= EXERCISE =
Print all entries word for word.

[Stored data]
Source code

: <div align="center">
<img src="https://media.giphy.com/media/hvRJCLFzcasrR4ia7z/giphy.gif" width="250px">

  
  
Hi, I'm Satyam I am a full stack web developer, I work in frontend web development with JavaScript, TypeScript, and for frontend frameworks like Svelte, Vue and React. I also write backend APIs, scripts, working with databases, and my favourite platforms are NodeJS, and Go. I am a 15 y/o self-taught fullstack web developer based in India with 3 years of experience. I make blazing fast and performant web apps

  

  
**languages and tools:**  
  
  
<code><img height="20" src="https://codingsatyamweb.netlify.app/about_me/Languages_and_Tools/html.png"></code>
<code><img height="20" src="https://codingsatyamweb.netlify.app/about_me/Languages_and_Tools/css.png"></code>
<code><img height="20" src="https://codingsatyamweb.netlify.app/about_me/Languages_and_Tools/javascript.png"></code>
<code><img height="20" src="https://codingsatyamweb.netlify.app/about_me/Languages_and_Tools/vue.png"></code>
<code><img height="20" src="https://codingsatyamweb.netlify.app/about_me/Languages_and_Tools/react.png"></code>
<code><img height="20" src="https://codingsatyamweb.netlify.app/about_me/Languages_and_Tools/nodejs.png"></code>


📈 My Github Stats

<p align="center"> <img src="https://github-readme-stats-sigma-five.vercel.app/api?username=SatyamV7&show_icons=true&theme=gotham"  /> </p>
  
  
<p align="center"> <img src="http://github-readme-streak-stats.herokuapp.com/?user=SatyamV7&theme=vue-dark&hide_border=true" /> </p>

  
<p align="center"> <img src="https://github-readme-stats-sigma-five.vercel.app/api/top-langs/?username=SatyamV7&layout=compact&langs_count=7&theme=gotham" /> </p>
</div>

= ANSWER FOR THE TASK =
Source code

: <div align="center">
<img src="https://media.giphy.com/media/hvRJCLFzcasrR4ia7z/giphy.gif" width="250px">

  
  
Hi, I'm Satyam I am a full stack web developer, I work in frontend web development with JavaScript, TypeScript, and for frontend frameworks like Svelte, Vue and React. I also write backend APIs, scripts, working with databases, and my favourite platforms are NodeJS, and Go. I am a 15 y/o self-taught fullstack web developer based in India with 3 years of experience. I make blazing fast and performant web apps

  

  
**languages and tools:**  
  
  
<code><img height="20" src="https://codingsatyamweb.netlify.app/about_me/Languages_and_Tools/html.png"></code>
<code><img height="20" src="https://codingsatyamweb.netlify.app/about_me/Languages_and_Tools/css.png"></code>
<code><img height="20" src="https://codingsatyamweb.netlify.app/about_me/Languages_and_Tools/javascript.png"></code>
<code><img height="20" src="https://codingsatyamweb.netlify.app/about_me/Languages_and_Tools/vue.png"></code>
<code><img height="20" src="https://codingsatyamweb.netlify.app/about_me/Languages_and_Tools/react.png"></code>
<code><img height="20" src="https://codingsatyamweb.netlify.app/about_me/Languages_and_Tools/nodejs.png"></code>


📈 My Github Stats

<p align="center"> <img src="https://github-readme-stats-sigma-five.vercel.app/api?username=SatyamV7&show_icons=true&theme=gotham"  /> </p>
  
  
<p align="center"> <img src="http://github-readme-streak-stats.herokuapp.com/?user=SatyamV7&theme=vue-dark&hide_border=true" /> </p>

  
<p align="center"> <img src="https://github-readme-stats-sigma-five.vercel.app/api/top-langs/?username=SatyamV7&layout=compact&langs_count=7&theme=gotham" /> </p>
</div>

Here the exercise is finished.